In a paper published on Thursday by the journal Scientific Reports, the authors say the voice recreation technique allowed them to produce a single sound — somewhere between the vowels in "bed" and "bad".
The team of researchers from the University of York, University of London, Royal Holloway and Leeds Museum chose the mummy of Nesyamun for the "Voices of the Past" project because the soft tissue in the throat and vocal tract were reasonably intact.
The study stated that restoring a vocal sound was impossible with only skeletal remains of a person.
The team took the mummified body of Nesyamun, currently on display in Leeds City Museum in the United Kingdom, to Leeds General Infirmary in 2016 for CT scans to gain measurements to reproduce the vocal tract.
They then produced a 3D-printed voice box based on the mummified priest's vocal tract and connected it to an artificial larynx and specialised loudspeaker to reproduce the vowel sound of Nesyamun's voice.
'Making a wish come true'
However, the eerie tone is unlikely to be a precise reflection of the speech of Egyptian priest Nesyamun, because the tongue has lost much of its bulk over three millennia.
"We have made a faithful sound for his tract in its current position, but we would not expect an exact speech match given his tongue state," co-author David M Howard of London's Royal Holloway college said.

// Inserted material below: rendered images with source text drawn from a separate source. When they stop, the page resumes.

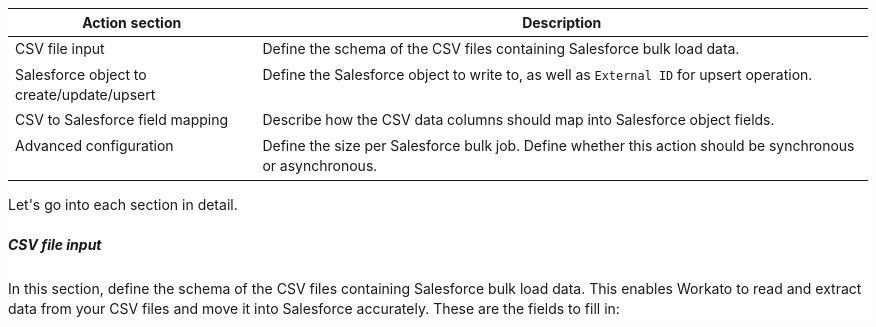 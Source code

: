 | Action section                            | Description                                                                                                                                   |
|-------------------------------------------|-----------------------------------------------------------------------------------------------------------------------------------------------|
| CSV file input                            | Define the schema of the CSV files containing Salesforce bulk load data.                                                                      |
| Salesforce object to create/update/upsert | Define the Salesforce object to write to, as well as `External ID` for upsert operation. |
| CSV to Salesforce field mapping           | Describe how the CSV data columns should map into Salesforce object fields.                                                                   |
| Advanced configuration                    | Define the size per Salesforce bulk job. Define whether this action should be synchronous or asynchronous.                                    |

Let's go into each section in detail.

##### CSV file input
In this section, define the schema of the CSV files containing Salesforce bulk load data. This enables Workato to read and extract data from your CSV files and move it into Salesforce accurately. These are the fields to fill in:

The model alone also was not enough to synthesise whole words or sentences, the authors said, noting that this would require the ability to calculate the audio output from the vocal tract as its shape changed.
"But this is something that is being worked on, so it will be possible one day," Mr Howard said.
Inscriptions on the priest's coffin documented Nesyamun asking "that his soul receives eternal sustenance, is able to move around freely and to see and address the gods as he had in his working life," according to researchers.
The coffin inscriptions also documented Nesyamun's wish to be able to speak after his death.
Professor Joann Fletcher from the Department of Archaeology at the University of York told the BBC that Nesyamun's wish to speak in the afterlife was part of his religious belief system and "in a way, we've managed to make that wish come true".
'Multidimensional encounter'
Rudolf Hagen, an ear, nose and throat expert at the University Hospital in Wuerzburg, Germany, who specialises in thorax reconstruction and wasn't involved in the study, expressed scepticism.
Even cutting-edge medicine struggles to give living people without a thorax a "normal" voice, he said.
Co-author John Schofield, an archaeologist at the University of York, said the technique could be used to help people interpret historical heritage.
"When visitors encounter the past, it is usually a visual encounter," Mr Schofield.
"With this voice, we can change that, and make the encounter more multidimensional."
"There is nothing more personal than someone's voice, so we think that hearing a voice from so long ago will be an unforgettable experience, making heritage places like Karnak, Nesyamun's temple, come alive," he said.